Stories from Iron, etc. Single mothers. Young boys wanting to stay in countryside overnight. Stories with circus freaks and overtones of "The Lottery" or magical realism. "Elise" and "Concentric Rings" work best for me.

  • "Elise" - Elise and the male narrator grew up poor in Durham and became lovers. The narrator became immersed in industrial/local history, living in his late father's house. She moved to Newcastle then disappeared. "Even the memory of her began to fade, to be obscured by my work, and appeared with less frequency, until it became a distant hidden thing, that squatted in my darkness. It hid there with the part of me that could exist only in her presence, the part of me that had grown with her, a past me that I did not want to explore". Even her mother didn't know where she went. She returns, tells him about Californian biochemists seeking the secret of happiness. They make love, confess that the other is the only one they'll love. She leaves in the night.
  • "Joffy" - A handicapped boy runs off when his single mother tries to make him go away with Auntie Ellen. After dusk he hides in a quarry. The friendly butcher looks for him. He sneaks home. His mother "beat him until he could be silent no longer but protested, screamed, as flesh burst his skin and became meat". Later he slips into her bed.
  • "Concentric Rings" - The narrator finds a strange contraption with springs, and asks a street performer about it. He says that a strange women plus idiot son once came into town and set up camp. Thanks to his deformity she could swing him along in a noose without dying. Followers gathered and settled, buying contraptions so that they too could be swung by their necks. "At the centre, there were a dozen who had kept their faith intact". One day they discarded their contraptions. There was a mass suicide. The mother and child moved on. Having told his tale, the performer leaves. After a while, the narrator follows him, and joins the crowds watching his deteriorating performance. The best story so far.
  • "Dark Cube" - A performer has a box of darkness. Years later a troupe of performers display darkness in the shape of a man, but people weren't impressed by the old trick.
  • "Chickens" - Sammy (10) likes visited his gandpa in the allotment. His brother Peter (12) used to go. Sammy is bullied on the way back by boys who are Peter's new friends. Peter gets them to apologise. They all go to grandpa's place and look at rude playing cards
  • "Creeping About" - The son of a single mother goes out in the fields at night when she's out. He hears adolescents making love. He know his mother's a loose woman.
  • "Hold me close, let me go" - 1st person female. Her father left (stifled by their love?) when she was 12. She cared for her mother for 18 years, bringing men home for a night as a time.
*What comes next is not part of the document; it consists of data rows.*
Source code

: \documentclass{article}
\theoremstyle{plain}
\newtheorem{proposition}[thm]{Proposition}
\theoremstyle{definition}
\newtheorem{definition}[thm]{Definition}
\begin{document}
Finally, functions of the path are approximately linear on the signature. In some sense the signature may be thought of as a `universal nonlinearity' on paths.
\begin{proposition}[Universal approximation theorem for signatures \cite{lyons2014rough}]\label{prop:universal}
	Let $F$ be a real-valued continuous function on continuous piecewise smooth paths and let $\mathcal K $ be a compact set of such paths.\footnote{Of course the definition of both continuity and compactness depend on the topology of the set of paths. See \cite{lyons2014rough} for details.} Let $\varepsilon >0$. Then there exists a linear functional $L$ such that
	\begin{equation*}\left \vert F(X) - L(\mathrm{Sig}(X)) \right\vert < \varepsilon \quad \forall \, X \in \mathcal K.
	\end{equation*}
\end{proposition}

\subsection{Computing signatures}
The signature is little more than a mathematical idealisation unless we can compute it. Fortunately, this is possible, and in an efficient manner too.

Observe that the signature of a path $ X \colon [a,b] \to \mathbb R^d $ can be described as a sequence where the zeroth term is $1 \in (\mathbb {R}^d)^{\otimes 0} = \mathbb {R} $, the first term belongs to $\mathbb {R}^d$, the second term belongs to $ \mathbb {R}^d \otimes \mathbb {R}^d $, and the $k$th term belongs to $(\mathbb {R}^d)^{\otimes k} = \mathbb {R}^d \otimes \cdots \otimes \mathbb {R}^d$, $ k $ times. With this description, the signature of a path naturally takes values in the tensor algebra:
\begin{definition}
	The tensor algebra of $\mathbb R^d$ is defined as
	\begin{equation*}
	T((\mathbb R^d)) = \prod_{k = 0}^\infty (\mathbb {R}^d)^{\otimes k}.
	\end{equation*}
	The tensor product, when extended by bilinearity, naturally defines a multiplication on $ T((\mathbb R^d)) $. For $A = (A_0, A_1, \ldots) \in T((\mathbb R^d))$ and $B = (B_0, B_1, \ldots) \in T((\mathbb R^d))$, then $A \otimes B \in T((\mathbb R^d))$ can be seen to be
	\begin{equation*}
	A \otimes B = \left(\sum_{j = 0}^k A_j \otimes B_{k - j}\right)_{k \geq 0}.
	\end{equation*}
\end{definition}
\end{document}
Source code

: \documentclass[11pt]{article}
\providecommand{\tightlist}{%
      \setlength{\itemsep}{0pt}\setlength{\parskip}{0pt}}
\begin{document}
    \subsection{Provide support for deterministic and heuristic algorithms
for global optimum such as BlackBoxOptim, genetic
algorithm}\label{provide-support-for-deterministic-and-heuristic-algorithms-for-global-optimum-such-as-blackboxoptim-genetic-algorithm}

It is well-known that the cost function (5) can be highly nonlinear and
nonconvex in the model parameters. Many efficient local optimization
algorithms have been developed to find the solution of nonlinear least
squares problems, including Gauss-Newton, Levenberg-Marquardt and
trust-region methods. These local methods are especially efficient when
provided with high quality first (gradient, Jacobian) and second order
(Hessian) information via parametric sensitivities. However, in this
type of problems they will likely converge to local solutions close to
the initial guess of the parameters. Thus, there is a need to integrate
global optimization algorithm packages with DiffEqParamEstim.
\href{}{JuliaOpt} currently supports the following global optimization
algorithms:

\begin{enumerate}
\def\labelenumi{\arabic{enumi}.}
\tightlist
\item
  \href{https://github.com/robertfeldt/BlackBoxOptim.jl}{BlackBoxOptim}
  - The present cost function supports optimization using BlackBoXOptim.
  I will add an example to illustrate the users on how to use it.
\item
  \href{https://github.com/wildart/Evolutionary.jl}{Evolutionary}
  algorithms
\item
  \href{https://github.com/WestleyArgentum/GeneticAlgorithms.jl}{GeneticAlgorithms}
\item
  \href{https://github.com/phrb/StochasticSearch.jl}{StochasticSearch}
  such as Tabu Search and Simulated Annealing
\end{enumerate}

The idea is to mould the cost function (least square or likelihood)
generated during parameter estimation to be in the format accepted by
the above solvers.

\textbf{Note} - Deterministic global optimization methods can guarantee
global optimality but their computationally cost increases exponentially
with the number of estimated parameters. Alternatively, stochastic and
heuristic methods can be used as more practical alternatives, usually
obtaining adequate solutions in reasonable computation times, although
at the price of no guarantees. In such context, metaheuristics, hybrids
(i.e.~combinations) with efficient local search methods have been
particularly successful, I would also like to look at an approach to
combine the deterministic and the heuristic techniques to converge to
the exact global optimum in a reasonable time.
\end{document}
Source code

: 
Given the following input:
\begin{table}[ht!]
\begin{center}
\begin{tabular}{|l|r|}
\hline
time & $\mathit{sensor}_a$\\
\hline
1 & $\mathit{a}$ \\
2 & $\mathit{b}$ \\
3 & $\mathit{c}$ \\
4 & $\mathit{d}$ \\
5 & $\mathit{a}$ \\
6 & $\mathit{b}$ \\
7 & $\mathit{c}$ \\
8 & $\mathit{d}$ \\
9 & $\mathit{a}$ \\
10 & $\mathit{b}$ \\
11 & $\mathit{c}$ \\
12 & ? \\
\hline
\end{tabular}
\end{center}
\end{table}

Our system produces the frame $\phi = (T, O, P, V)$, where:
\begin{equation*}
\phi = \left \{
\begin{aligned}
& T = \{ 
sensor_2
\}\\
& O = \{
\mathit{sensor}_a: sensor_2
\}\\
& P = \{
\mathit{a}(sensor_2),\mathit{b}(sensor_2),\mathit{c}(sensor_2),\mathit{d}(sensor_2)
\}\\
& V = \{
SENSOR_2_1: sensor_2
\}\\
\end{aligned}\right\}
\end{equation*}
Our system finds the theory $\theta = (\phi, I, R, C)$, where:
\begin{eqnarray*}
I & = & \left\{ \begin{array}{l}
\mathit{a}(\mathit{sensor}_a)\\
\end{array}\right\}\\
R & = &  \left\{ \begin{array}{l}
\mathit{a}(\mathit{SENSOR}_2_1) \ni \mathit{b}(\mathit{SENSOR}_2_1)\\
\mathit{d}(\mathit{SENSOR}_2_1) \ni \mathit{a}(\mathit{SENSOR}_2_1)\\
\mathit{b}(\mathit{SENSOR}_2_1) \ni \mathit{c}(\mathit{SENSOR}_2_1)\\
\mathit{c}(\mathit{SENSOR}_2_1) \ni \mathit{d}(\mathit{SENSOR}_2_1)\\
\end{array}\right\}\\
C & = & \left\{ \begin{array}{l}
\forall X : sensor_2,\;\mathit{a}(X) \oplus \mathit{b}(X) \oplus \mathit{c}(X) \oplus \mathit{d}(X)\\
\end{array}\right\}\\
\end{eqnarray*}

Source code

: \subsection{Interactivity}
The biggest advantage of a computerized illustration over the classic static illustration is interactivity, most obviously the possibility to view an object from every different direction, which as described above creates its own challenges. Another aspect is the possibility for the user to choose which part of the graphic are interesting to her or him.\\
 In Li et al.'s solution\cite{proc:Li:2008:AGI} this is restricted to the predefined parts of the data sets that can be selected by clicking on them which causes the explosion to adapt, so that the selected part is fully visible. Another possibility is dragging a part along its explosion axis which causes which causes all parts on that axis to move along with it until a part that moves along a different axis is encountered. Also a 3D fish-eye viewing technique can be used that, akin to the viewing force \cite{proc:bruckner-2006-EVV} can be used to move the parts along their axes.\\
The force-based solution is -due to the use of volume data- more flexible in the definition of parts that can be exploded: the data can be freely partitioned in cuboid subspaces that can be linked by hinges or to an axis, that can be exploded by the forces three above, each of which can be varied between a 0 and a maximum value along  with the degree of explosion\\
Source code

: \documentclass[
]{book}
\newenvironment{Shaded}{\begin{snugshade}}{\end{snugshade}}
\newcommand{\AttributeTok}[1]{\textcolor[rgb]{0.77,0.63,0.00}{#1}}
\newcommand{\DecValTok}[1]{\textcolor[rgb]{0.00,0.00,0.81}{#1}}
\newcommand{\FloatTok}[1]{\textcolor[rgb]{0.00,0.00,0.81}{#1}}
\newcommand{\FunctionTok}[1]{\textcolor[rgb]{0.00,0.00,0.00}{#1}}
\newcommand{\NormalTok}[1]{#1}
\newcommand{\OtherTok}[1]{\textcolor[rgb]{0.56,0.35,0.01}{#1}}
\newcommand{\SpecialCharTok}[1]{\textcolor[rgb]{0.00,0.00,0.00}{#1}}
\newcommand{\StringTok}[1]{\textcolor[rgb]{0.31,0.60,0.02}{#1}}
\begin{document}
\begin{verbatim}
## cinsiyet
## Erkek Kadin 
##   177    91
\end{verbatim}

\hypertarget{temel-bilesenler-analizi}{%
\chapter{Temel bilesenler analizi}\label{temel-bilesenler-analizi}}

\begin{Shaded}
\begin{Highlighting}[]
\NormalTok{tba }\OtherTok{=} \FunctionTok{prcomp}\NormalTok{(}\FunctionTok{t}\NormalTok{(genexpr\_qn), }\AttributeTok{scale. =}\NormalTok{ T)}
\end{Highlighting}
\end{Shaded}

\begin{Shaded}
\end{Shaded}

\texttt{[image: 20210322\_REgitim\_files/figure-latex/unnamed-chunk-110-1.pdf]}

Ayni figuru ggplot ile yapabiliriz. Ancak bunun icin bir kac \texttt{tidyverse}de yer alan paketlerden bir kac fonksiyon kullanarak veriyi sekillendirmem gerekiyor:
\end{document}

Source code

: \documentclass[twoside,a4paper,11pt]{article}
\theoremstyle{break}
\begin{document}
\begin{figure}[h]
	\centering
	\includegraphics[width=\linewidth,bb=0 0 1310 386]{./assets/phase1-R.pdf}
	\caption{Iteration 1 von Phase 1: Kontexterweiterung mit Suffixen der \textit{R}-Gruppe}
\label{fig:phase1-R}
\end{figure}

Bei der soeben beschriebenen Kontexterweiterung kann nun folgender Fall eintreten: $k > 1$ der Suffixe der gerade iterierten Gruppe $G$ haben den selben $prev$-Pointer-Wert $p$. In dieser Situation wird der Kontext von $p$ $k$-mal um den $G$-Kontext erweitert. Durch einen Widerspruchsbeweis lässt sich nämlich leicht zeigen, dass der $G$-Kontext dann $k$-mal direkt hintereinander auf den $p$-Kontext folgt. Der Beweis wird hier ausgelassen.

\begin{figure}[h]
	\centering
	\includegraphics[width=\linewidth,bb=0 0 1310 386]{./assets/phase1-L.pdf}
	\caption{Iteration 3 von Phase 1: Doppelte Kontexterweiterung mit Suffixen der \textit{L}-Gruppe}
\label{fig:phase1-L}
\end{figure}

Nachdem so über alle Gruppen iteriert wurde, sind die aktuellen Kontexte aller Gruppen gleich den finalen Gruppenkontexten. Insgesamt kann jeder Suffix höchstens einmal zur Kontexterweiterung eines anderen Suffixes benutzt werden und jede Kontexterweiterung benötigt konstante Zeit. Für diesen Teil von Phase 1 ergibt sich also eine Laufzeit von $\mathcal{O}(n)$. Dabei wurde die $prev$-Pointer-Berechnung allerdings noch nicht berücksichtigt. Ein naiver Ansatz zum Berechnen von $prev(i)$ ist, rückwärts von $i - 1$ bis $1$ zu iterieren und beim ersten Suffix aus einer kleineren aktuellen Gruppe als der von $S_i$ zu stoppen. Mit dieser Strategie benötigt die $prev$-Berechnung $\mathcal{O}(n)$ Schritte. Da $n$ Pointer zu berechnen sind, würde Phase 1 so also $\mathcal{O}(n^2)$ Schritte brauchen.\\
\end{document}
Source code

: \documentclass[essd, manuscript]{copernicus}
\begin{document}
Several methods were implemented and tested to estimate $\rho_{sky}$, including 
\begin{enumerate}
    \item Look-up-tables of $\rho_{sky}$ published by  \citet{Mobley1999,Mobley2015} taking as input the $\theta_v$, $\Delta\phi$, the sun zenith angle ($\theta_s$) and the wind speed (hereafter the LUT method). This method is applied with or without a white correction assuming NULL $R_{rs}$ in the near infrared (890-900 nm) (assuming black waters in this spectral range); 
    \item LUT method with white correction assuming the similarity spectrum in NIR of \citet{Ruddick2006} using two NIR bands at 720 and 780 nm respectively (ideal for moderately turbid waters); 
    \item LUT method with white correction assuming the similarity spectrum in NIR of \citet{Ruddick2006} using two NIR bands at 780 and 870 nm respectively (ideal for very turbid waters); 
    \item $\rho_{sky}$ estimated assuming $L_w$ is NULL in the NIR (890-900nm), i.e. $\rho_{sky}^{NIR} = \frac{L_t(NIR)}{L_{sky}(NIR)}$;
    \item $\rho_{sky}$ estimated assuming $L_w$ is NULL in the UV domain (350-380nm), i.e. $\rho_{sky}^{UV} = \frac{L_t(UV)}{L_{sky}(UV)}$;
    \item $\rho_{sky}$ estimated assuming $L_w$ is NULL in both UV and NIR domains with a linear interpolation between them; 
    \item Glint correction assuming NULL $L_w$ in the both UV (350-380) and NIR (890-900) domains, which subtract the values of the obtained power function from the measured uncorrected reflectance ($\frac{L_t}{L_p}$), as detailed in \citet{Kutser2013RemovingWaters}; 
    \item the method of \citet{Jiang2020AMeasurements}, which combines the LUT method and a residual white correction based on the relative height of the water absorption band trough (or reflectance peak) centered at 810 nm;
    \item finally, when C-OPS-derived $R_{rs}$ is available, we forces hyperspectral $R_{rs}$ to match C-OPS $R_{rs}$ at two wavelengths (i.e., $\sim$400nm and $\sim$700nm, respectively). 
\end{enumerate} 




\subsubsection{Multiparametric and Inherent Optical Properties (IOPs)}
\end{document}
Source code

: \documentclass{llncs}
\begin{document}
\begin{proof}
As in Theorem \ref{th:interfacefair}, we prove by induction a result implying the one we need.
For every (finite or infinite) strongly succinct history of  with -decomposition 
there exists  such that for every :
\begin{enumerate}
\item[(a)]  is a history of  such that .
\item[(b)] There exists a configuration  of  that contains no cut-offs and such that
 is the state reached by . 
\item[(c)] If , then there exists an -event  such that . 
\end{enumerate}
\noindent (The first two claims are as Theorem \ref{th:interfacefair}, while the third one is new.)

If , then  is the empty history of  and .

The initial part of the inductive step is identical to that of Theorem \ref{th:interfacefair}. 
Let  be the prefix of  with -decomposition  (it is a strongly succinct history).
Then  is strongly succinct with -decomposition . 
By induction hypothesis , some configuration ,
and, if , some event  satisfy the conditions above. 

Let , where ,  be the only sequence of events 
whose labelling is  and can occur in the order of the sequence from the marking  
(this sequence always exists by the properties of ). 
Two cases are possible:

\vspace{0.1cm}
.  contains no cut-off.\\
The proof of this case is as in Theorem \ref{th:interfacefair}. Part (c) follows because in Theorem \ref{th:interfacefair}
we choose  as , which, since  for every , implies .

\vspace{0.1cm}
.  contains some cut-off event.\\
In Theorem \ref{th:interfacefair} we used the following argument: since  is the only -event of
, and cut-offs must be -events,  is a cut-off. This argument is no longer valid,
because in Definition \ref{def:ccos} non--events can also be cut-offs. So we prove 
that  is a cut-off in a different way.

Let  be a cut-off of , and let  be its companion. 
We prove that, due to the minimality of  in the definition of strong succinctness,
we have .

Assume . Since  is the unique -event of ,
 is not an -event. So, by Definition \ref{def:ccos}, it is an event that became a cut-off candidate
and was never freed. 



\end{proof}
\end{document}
Whn her mother died she travelled to the med, slept with garrisoned soldiers, got pregnant, deserted the father, had the child, deserted the baby, then returned to take him back to the UK.
  • "Minimal damage" - Two PoVs - 1st person male, and omniscient 3rd person. He fell in love with the girl, Angela, whose back-garden abutted his. He had early writing success. They married. His writing goes bad. He withdraw from her though they stayed together for a while. They survive on the sales of their parents' houses. A stripper who he's met before, Susan, comes to live with him. Sex and friendship, not love. She attacks him with a knife. He recovers. He tracks Angela down at an ex-fishing village, watches her from a distance. She rejects him again.